[Dataset excerpts]
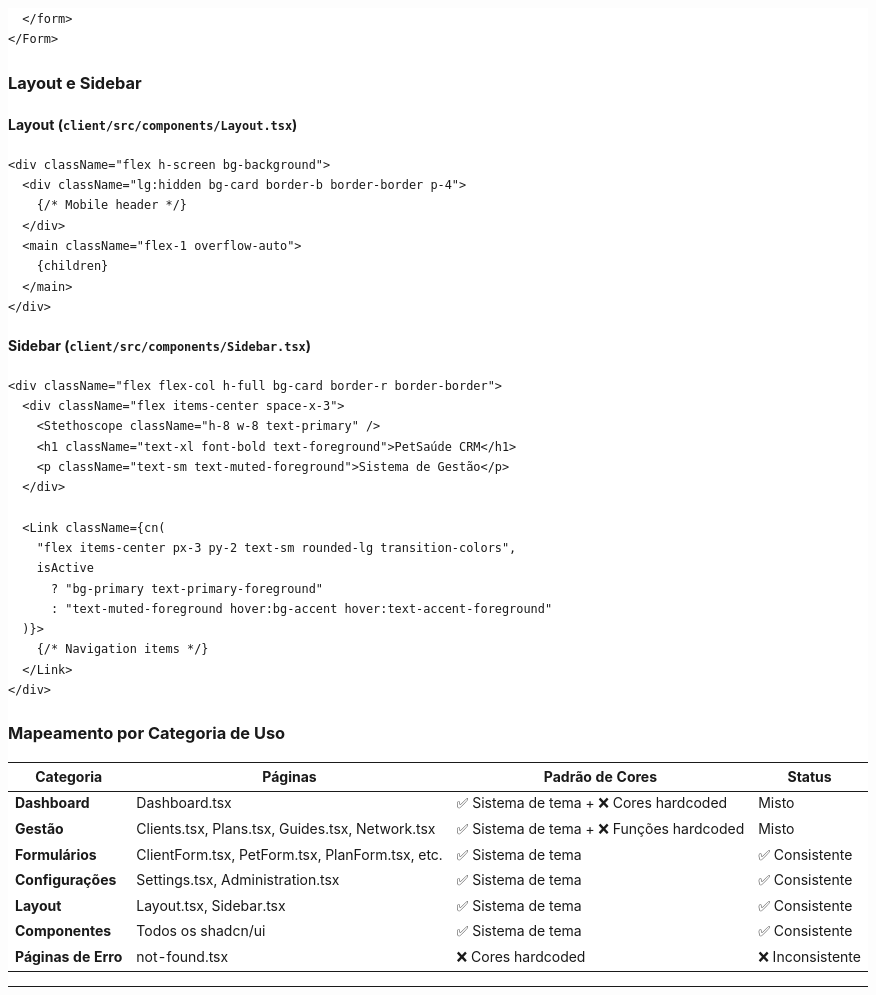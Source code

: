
 ```tsx
  </form>
</Form>
```

### Layout e Sidebar

#### Layout (`client/src/components/Layout.tsx`)
```tsx
<div className="flex h-screen bg-background">
  <div className="lg:hidden bg-card border-b border-border p-4">
    {/* Mobile header */}
  </div>
  <main className="flex-1 overflow-auto">
    {children}
  </main>
</div>
```

#### Sidebar (`client/src/components/Sidebar.tsx`)
```tsx
<div className="flex flex-col h-full bg-card border-r border-border">
  <div className="flex items-center space-x-3">
    <Stethoscope className="h-8 w-8 text-primary" />
    <h1 className="text-xl font-bold text-foreground">PetSaúde CRM</h1>
    <p className="text-sm text-muted-foreground">Sistema de Gestão</p>
  </div>
  
  <Link className={cn(
    "flex items-center px-3 py-2 text-sm rounded-lg transition-colors",
    isActive
      ? "bg-primary text-primary-foreground"
      : "text-muted-foreground hover:bg-accent hover:text-accent-foreground"
  )}>
    {/* Navigation items */}
  </Link>
</div>
```

### Mapeamento por Categoria de Uso

| Categoria | Páginas | Padrão de Cores | Status |
|-----------|---------|-----------------|--------|
| **Dashboard** | Dashboard.tsx | ✅ Sistema de tema + ❌ Cores hardcoded | Misto |
| **Gestão** | Clients.tsx, Plans.tsx, Guides.tsx, Network.tsx | ✅ Sistema de tema + ❌ Funções hardcoded | Misto |
| **Formulários** | ClientForm.tsx, PetForm.tsx, PlanForm.tsx, etc. | ✅ Sistema de tema | ✅ Consistente |
| **Configurações** | Settings.tsx, Administration.tsx | ✅ Sistema de tema | ✅ Consistente |
| **Layout** | Layout.tsx, Sidebar.tsx | ✅ Sistema de tema | ✅ Consistente |
| **Componentes** | Todos os shadcn/ui | ✅ Sistema de tema | ✅ Consistente |
| **Páginas de Erro** | not-found.tsx | ❌ Cores hardcoded | ❌ Inconsistente |

---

Task goal |
Would you provide an exact, picture-free copy of the data above?

Response to this task |
Source code

:
 ```tsx
  </form>
</Form>
```

### Layout e Sidebar

#### Layout (`client/src/components/Layout.tsx`)
```tsx
<div className="flex h-screen bg-background">
  <div className="lg:hidden bg-card border-b border-border p-4">
    {/* Mobile header */}
  </div>
  <main className="flex-1 overflow-auto">
    {children}
  </main>
</div>
```

#### Sidebar (`client/src/components/Sidebar.tsx`)
```tsx
<div className="flex flex-col h-full bg-card border-r border-border">
  <div className="flex items-center space-x-3">
    <Stethoscope className="h-8 w-8 text-primary" />
    <h1 className="text-xl font-bold text-foreground">PetSaúde CRM</h1>
    <p className="text-sm text-muted-foreground">Sistema de Gestão</p>
  </div>
  
  <Link className={cn(
    "flex items-center px-3 py-2 text-sm rounded-lg transition-colors",
    isActive
      ? "bg-primary text-primary-foreground"
      : "text-muted-foreground hover:bg-accent hover:text-accent-foreground"
  )}>
    {/* Navigation items */}
  </Link>
</div>
```

### Mapeamento por Categoria de Uso

| Categoria | Páginas | Padrão de Cores | Status |
|-----------|---------|-----------------|--------|
| **Dashboard** | Dashboard.tsx | ✅ Sistema de tema + ❌ Cores hardcoded | Misto |
| **Gestão** | Clients.tsx, Plans.tsx, Guides.tsx, Network.tsx | ✅ Sistema de tema + ❌ Funções hardcoded | Misto |
| **Formulários** | ClientForm.tsx, PetForm.tsx, PlanForm.tsx, etc. | ✅ Sistema de tema | ✅ Consistente |
| **Configurações** | Settings.tsx, Administration.tsx | ✅ Sistema de tema | ✅ Consistente |
| **Layout** | Layout.tsx, Sidebar.tsx | ✅ Sistema de tema | ✅ Consistente |
| **Componentes** | Todos os shadcn/ui | ✅ Sistema de tema | ✅ Consistente |
| **Páginas de Erro** | not-found.tsx | ❌ Cores hardcoded | ❌ Inconsistente |

---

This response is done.